High Court President Mr Justice Peter Kelly said he was prepared to grant an adjournment in four cases in which liability for the accidents had already been conceded and which will only be before the court for assessment of damages. They were due to be heard in February but will now take place in April.

In the meantime, the court will consider the applications by lawyers for the Setanta clients to "come off record" because of the conflict of interest in representing both named individual clients and the insurer itself in the context of the expected shortfall between the company’s assets and the amount of claims.

As those solicitors are effectively defending the cases on behalf of the insurer, that raises issues for the defendant motorists, some of whom have consulted their own solicitors.

The liquidator of Setanta, who has estimated the cost of an estimated 1,750 claims could be €90m, had earlier this month said it was likely the insured motorists could have to meet some 22 per cent of any award made against them. This was based on an actuarial analysis of Setanta reserves last June.

This was because the State’s Insurance Compensation Fund (ICF) will only pay 65 per cent of awards.

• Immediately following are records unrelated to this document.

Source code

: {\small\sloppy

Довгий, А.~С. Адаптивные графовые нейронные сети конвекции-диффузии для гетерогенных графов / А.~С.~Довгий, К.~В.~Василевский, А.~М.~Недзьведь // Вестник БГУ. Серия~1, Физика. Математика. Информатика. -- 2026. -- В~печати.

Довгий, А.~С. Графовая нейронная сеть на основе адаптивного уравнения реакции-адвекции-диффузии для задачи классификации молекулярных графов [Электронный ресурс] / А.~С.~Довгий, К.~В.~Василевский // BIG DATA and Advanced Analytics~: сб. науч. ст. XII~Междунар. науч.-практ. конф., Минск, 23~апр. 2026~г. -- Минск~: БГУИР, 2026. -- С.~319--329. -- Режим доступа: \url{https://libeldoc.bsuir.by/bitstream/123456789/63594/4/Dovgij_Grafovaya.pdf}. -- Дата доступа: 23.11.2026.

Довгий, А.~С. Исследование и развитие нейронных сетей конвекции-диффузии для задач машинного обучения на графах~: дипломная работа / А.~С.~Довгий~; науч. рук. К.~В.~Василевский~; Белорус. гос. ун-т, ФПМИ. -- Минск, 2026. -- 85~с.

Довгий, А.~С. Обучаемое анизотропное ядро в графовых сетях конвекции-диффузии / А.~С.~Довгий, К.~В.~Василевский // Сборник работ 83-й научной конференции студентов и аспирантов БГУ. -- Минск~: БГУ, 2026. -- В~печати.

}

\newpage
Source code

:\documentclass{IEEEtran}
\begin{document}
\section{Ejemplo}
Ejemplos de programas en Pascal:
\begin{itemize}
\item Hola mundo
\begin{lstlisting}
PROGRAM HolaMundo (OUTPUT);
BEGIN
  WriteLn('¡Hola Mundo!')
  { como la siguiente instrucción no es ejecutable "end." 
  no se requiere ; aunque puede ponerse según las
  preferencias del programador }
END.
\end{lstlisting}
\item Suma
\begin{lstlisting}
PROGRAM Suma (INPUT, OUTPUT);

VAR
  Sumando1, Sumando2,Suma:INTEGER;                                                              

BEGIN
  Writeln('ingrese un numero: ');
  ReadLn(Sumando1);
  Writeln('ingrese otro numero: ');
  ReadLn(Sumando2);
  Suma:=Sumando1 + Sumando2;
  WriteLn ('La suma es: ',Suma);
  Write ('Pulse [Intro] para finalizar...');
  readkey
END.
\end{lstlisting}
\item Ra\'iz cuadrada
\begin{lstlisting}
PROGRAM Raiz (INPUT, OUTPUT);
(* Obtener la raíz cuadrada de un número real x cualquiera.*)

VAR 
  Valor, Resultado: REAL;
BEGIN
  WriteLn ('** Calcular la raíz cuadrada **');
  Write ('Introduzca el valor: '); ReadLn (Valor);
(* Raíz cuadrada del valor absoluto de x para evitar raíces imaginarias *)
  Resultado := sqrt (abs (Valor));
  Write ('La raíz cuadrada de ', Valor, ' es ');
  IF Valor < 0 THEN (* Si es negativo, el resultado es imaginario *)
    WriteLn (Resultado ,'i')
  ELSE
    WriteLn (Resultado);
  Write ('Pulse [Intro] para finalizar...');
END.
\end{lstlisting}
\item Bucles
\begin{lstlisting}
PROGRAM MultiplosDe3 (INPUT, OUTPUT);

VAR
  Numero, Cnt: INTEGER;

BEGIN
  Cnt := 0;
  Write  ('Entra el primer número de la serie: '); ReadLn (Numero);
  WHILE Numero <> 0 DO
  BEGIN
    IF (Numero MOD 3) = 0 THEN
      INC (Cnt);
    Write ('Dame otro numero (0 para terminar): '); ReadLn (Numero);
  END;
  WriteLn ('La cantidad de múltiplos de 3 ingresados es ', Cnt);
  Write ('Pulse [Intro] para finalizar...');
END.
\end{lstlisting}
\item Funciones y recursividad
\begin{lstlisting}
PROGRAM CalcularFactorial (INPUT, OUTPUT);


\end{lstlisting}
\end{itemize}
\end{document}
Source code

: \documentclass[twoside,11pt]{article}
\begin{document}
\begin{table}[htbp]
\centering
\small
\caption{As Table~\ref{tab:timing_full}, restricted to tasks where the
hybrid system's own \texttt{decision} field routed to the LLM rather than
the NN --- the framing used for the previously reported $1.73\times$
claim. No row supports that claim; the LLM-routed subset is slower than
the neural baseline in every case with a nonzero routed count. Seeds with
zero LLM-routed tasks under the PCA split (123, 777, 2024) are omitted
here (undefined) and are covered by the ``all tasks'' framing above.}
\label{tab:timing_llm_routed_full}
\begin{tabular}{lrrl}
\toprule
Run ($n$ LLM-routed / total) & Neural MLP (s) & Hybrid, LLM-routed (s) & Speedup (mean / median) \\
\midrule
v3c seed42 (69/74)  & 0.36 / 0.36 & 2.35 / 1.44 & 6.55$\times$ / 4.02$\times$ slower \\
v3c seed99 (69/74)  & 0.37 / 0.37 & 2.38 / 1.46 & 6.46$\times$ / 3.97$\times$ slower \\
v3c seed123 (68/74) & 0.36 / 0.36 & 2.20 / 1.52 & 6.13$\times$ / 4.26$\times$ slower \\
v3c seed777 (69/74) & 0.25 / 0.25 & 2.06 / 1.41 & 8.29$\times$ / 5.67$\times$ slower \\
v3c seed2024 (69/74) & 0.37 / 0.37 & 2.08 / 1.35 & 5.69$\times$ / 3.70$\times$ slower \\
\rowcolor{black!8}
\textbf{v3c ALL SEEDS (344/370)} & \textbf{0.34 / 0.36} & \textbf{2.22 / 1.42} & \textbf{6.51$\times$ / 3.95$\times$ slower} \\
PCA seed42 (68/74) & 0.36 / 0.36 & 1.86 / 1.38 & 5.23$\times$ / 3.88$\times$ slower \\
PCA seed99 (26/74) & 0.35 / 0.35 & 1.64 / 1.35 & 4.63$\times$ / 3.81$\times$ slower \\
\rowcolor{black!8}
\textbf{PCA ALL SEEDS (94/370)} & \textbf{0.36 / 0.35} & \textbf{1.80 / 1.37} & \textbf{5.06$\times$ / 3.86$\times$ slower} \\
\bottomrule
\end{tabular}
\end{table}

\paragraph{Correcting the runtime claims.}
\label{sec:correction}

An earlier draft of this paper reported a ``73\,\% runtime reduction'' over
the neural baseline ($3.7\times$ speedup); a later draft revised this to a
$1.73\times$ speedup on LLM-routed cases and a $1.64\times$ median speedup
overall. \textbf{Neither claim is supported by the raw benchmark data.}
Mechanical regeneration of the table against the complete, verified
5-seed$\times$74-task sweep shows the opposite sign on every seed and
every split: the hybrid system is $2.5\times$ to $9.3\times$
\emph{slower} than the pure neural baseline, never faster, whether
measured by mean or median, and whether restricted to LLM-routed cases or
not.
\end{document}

It follows a Supreme Court ruling last year in which it was found that the Motor Insurers Bureau of Ireland, which compensates victims of uninsured driving, would not be liable for 100 per cent of the Setanta awards.

The outstanding 35 per cent would fall to the insured motorist but, taking Setanta’s reserves into account and the costs of dealing with the claims, this dropped to 22 per cent.

Mr Justice Kelly was told to dat that the liquidator now believes the amount which Setanta-insured motorists could be as low as 13 per cent, although this was still not clear due to a number of factors, including whether claimants were prepared to accept lower settlement figures in cases which did not go to trial.

After asking whether there was any likelihood that the State, through the ICF, would fund the shortfall, Emily Egan McGrath BL, for the liquidator, said her client did not have any information about that or whether it might happen.

Ms Egan McGrath urged the judge to adjourn the hearing of the cases so that the representation issue could be dealt with first.

Lawyers for the plaintiffs in the four cases opposed the adjournment pointing out the accidents, in which their clients were injured, dated back to 2010 and 2011. They were anxious to get their cases on.

Mr Justice Kelly said he had sympathy for the plight of the plaintiffs but the question over representation should first be dealt with. He also said in other cases - there are some 350 Setanta-related claims before the High Court - defendants should be notified of the application by solicitors to cease representing Setanta.

Those defendants, who had lawfully taken out insurance policies with Setanta, were blameless in all this but they should be given the opportunity of being heard by the court in circumstances where they could be made personally liable for part of any awards in the cases against them, he said.